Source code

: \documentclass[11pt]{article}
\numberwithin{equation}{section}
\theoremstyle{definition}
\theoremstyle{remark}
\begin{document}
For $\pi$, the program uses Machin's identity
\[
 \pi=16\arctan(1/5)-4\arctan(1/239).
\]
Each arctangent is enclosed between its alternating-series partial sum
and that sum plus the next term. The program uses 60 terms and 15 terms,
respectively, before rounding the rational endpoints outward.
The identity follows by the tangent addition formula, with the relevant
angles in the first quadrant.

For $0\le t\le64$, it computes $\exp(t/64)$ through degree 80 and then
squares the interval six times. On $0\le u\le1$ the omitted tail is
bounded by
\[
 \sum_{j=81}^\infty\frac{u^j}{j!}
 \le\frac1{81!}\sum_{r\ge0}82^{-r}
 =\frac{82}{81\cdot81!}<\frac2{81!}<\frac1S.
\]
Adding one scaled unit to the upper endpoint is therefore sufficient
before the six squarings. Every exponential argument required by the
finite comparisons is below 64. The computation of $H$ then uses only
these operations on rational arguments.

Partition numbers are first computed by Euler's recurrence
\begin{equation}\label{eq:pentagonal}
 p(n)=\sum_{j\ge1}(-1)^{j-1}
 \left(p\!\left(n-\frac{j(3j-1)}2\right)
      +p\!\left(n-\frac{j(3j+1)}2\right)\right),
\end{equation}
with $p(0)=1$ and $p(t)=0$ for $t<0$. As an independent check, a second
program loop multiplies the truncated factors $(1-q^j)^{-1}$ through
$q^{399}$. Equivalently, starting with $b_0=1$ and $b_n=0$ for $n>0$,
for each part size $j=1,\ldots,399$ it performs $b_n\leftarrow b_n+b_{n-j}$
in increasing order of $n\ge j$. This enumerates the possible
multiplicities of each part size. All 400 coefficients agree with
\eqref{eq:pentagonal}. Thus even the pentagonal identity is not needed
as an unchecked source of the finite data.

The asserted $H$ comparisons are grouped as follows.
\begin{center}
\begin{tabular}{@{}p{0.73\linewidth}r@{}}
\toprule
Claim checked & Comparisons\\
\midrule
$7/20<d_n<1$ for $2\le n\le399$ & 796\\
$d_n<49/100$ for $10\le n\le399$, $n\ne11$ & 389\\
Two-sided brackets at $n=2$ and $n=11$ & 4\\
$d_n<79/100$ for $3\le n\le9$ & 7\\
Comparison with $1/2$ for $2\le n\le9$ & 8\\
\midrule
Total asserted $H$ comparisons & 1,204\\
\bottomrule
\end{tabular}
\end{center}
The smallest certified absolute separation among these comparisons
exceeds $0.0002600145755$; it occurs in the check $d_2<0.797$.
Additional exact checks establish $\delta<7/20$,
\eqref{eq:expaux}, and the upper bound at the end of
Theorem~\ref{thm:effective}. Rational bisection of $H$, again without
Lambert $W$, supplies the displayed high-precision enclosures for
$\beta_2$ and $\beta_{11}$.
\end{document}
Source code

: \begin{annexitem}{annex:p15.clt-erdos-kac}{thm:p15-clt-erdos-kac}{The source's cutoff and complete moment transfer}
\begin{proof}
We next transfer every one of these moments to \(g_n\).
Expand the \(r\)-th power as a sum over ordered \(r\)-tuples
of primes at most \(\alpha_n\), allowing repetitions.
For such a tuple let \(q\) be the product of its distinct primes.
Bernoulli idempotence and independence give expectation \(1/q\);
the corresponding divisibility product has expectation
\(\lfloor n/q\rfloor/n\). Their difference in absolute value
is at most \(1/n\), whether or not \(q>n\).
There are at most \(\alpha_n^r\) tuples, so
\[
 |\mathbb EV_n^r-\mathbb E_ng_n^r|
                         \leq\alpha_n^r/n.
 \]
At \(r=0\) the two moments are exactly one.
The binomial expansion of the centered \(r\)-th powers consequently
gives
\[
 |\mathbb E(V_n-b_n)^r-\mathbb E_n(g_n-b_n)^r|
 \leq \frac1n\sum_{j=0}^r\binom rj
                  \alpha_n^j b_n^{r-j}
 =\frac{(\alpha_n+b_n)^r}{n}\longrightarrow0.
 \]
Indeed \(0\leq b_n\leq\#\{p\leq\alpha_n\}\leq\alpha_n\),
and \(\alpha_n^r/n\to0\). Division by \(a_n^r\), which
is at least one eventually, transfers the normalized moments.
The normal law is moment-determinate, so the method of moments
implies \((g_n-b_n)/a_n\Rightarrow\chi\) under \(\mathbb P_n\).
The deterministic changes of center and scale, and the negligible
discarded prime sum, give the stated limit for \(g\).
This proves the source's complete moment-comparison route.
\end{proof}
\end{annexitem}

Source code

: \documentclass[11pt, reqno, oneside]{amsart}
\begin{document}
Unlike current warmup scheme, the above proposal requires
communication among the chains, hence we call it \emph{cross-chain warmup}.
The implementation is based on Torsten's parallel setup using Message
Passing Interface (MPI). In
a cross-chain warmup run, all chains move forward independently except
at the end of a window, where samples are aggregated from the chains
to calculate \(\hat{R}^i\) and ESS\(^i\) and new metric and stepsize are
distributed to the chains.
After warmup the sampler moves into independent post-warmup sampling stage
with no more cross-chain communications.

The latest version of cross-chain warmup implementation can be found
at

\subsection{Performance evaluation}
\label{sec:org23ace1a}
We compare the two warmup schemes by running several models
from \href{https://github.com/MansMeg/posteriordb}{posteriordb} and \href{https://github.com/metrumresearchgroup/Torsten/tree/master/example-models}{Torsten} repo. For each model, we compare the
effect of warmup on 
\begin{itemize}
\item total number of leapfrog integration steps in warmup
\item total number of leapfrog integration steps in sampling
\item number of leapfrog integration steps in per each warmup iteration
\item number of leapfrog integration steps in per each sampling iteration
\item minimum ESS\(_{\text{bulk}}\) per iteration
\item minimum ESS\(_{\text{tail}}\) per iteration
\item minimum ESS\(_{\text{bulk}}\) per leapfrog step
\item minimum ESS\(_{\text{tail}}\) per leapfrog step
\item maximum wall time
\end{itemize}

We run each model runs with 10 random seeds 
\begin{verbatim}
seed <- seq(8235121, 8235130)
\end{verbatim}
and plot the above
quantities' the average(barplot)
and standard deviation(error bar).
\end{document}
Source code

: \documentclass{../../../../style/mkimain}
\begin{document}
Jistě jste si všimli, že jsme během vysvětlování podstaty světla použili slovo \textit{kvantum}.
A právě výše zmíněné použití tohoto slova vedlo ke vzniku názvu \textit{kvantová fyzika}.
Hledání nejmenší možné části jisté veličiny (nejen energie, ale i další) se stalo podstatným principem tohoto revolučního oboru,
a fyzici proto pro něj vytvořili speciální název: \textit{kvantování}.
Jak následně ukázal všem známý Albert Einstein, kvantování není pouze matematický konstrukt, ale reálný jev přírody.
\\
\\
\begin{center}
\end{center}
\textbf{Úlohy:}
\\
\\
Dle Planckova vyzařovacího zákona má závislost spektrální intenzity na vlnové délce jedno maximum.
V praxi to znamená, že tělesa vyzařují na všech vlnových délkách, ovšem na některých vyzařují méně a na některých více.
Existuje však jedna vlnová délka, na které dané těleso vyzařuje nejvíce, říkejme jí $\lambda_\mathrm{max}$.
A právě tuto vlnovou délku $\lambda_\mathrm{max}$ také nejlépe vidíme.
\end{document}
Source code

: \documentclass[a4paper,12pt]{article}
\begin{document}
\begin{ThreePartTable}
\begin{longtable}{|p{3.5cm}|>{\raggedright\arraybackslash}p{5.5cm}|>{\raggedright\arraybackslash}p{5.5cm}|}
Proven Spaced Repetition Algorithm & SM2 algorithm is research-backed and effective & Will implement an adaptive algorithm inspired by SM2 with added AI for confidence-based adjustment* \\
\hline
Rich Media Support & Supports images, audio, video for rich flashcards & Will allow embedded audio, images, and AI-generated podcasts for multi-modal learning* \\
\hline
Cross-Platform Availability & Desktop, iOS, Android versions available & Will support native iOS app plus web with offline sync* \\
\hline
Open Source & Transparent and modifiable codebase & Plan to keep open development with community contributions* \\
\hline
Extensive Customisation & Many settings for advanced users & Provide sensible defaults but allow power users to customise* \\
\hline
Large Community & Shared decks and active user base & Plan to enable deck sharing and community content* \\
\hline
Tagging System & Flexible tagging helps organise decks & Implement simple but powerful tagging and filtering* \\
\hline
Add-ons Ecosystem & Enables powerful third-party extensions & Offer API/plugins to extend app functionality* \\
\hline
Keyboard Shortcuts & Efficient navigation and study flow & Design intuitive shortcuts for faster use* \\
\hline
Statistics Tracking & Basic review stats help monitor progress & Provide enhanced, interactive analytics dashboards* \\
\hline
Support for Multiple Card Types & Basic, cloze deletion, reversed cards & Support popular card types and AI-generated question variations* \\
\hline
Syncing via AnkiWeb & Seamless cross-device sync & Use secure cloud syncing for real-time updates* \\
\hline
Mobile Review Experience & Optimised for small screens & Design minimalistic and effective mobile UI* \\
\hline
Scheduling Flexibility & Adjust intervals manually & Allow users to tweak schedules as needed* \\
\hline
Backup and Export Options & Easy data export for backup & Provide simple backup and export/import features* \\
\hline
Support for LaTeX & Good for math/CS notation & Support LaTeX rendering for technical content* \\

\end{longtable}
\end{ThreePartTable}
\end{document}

__Task item__: Please give the number of lines in the entries that contain the word "from", and nothing besides it.

__Output below__: 2